3D-printing technique produces soft structures for tissue regeneration
Researchers from the Imperial College London have developed a 3D-printing technique, paired with cryogenics, capable of recreating biological structures for tissue regeneration and producing replica organs. Findings are published in Scientific Reports.
The key difference with this technique is the use of solid carbon dioxide, or dry ice, in cooling the hydrogel ink as it is printed. After thawing, the gel becomes as soft as human body tissue, allowing the structure to stand under its own weight.
"Cryogenics is the novel aspect of this technology—it uses the phase change between liquid and solid to trigger polymerisation and create super soft objects that can hold their shape. This means that the technology has a wide variety of possible uses,” stated Antonio Elia Forte, one of the researchers.

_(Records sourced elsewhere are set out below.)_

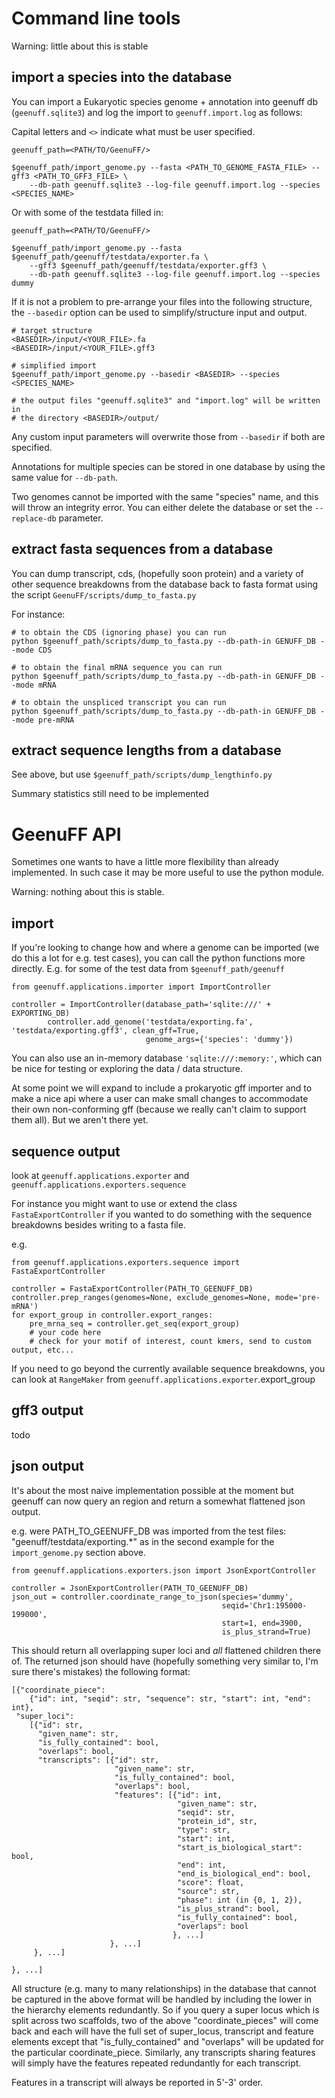 # Command line tools

Warning: little about this is stable

## import a species into the database

You can import a Eukaryotic species genome + annotation into geenuff db (`geenuff.sqlite3`)
and log the import to `geenuff.import.log` as follows:

Capital letters and `<>` indicate what must be user specified.

```
geenuff_path=<PATH/TO/GeenuFF/>

$geenuff_path/import_genome.py --fasta <PATH_TO_GENOME_FASTA_FILE> --gff3 <PATH_TO_GFF3_FILE> \
    --db-path geenuff.sqlite3 --log-file geenuff.import.log --species <SPECIES_NAME>
```

Or with some of the testdata filled in:
```
geenuff_path=<PATH/TO/GeenuFF/>

$geenuff_path/import_genome.py --fasta $geenuff_path/geenuff/testdata/exporter.fa \
    --gff3 $geenuff_path/geenuff/testdata/exporter.gff3 \
    --db-path geenuff.sqlite3 --log-file geenuff.import.log --species dummy
```


If it is not a problem to pre-arrange your files into the following structure,
the `--basedir` option can be used to simplify/structure input and output.

```
# target structure
<BASEDIR>/input/<YOUR_FILE>.fa
<BASEDIR>/input/<YOUR_FILE>.gff3

# simplified import
$geenuff_path/import_genome.py --basedir <BASEDIR> --species <SPECIES_NAME>

# the output files "geenuff.sqlite3" and "import.log" will be written in
# the directory <BASEDIR>/output/
```

Any custom input parameters will overwrite those from `--basedir` if both are
specified.

Annotations for multiple species can be stored in one database by using the
same value for `--db-path`.

Two genomes cannot be imported with the same "species" name, and this
will throw an integrity error. You can either delete the database
or set the `--replace-db` parameter.

## extract fasta sequences from a database

You can dump transcript, cds, (hopefully soon protein) and a variety
of other sequence breakdowns from the database back to fasta format using the
script `GeenuFF/scripts/dump_to_fasta.py`

For instance:

```
# to obtain the CDS (ignoring phase) you can run
python $geenuff_path/scripts/dump_to_fasta.py --db-path-in GENUFF_DB --mode CDS

# to obtain the final mRNA sequence you can run
python $geenuff_path/scripts/dump_to_fasta.py --db-path-in GENUFF_DB --mode mRNA

# to obtain the unspliced transcript you can run
python $geenuff_path/scripts/dump_to_fasta.py --db-path-in GENUFF_DB --mode pre-mRNA
```

## extract sequence lengths from a database

See above, but use `$geenuff_path/scripts/dump_lengthinfo.py`

Summary statistics still need to be implemented

# GeenuFF API

Sometimes one wants to have a little more flexibility than
already implemented. In such case it may be more useful to use
the python module.

Warning: nothing about this is stable.

## import
If you're looking to change how and where a genome can be imported
(we do this a lot for e.g. test cases), you can call the python functions more
directly. E.g. for some of the test data from `$geenuff_path/geenuff`

```{python}
from geenuff.applications.importer import ImportController

controller = ImportController(database_path='sqlite:///' + EXPORTING_DB)
        controller.add_genome('testdata/exporting.fa', 'testdata/exporting.gff3', clean_gff=True,
                              genome_args={'species': 'dummy'})
```

You can also use an in-memory database `'sqlite:///:memory:'`, which
can be nice for testing or exploring the data / data structure.

At some point we will expand to include a prokaryotic gff importer
and to make a nice api where a user can make small changes to 
accommodate their own non-conforming gff (because we really can't
claim to support them all). But we aren't there yet.

## sequence output
look at `geenuff.applications.exporter` and `geenuff.applications.exporters.sequence`

For instance you might want to use or extend the class `FastaExportController`
if you wanted to do something with the sequence breakdowns besides writing to a fasta file.

e.g.

```{python}
from geenuff.applications.exporters.sequence import FastaExportController

controller = FastaExportController(PATH_TO_GEENUFF_DB)
controller.prep_ranges(genomes=None, exclude_genomes=None, mode='pre-mRNA')
for export_group in controller.export_ranges:
    pre_mrna_seq = controller.get_seq(export_group)
    # your code here
    # check for your motif of interest, count kmers, send to custom output, etc...
```

If you need to go beyond the currently available sequence breakdowns,
you can look at `RangeMaker` from `geenuff.applications.exporter`.export_group

## gff3 output
todo

## json output

It's about the most naive implementation possible at the moment
but geenuff can now query an region and return a somewhat flattened
json output.

e.g. were PATH_TO_GEENUFF_DB was imported from the test files:
"geenuff/testdata/exporting.*" as in the second example for 
the `import_genome.py` section above.

```
from geenuff.applications.exporters.json import JsonExportController

controller = JsonExportController(PATH_TO_GEENUFF_DB)
json_out = controller.coordinate_range_to_json(species='dummy',
                                               seqid='Chr1:195000-199000',
                                               start=1, end=3900, 
                                               is_plus_strand=True)
```
This should return all overlapping super loci and _all_ flattened
 children there of. The returned json should have (hopefully something very 
similar to, I'm sure there's mistakes) the following format:

```
[{"coordinate_piece": 
    {"id": int, "seqid": str, "sequence": str, "start": int, "end": int},
 "super_loci":
    [{"id": str, 
      "given_name": str,
      "is_fully_contained": bool,
      "overlaps": bool,
      "transcripts": [{"id": str,
                       "given_name": str,
                       "is_fully_contained": bool,
                       "overlaps": bool,
                       "features": [{"id": int,
                                     "given_name": str,
                                     "seqid": str,
                                     "protein_id", str,
                                     "type": str,
                                     "start": int,
                                     "start_is_biological_start": bool,
                                     "end": int,
                                     "end_is_biological_end": bool,
                                     "score": float,
                                     "source": str,
                                     "phase": int (in {0, 1, 2}),
                                     "is_plus_strand": bool,
                                     "is_fully_contained": bool,
                                     "overlaps": bool
                                    }, ...]
                      }, ...]
     }, ...]

}, ...]
```

All structure (e.g. many to many relationships) in the database that cannot 
be captured in the above format will be handled by including the lower in the
hierarchy elements redundantly. So if you query a super locus which is split
across two scaffolds, two of the above "coordinate_pieces" will come back
and each will have the full set of super_locus, transcript and feature elements
except that "is_fully_contained" and "overlaps" will be updated for the particular
coordinate_piece. Similarly, any transcripts sharing features will simply have
the features repeated redundantly for each transcript. 

Features in a transcript will always be reported in 5'-3' order.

By matching the softness of human tissue, the structures could be used to form scaffolds for tissue regeneration without bodily rejection. Additionally, the softness of the structures allows for the eventual seeding of neuronal cells for the regeneration of organs like the brain and spinal cord. Another use for this technique in the recreation of body parts or organs would provide surgeons with a supply of organs for medical training.
In testing the 3D-printed structures, researchers seeded them with dermal fibroblast cells and could produce connective tissues in the skin.
"At the moment we have created structures a few centimeters in size, but ideally we'd like to create a replica of a whole organ using this technique,” concluded Zhengchu Tan, a researcher with the Department of Mechanical Engineering at Imperial.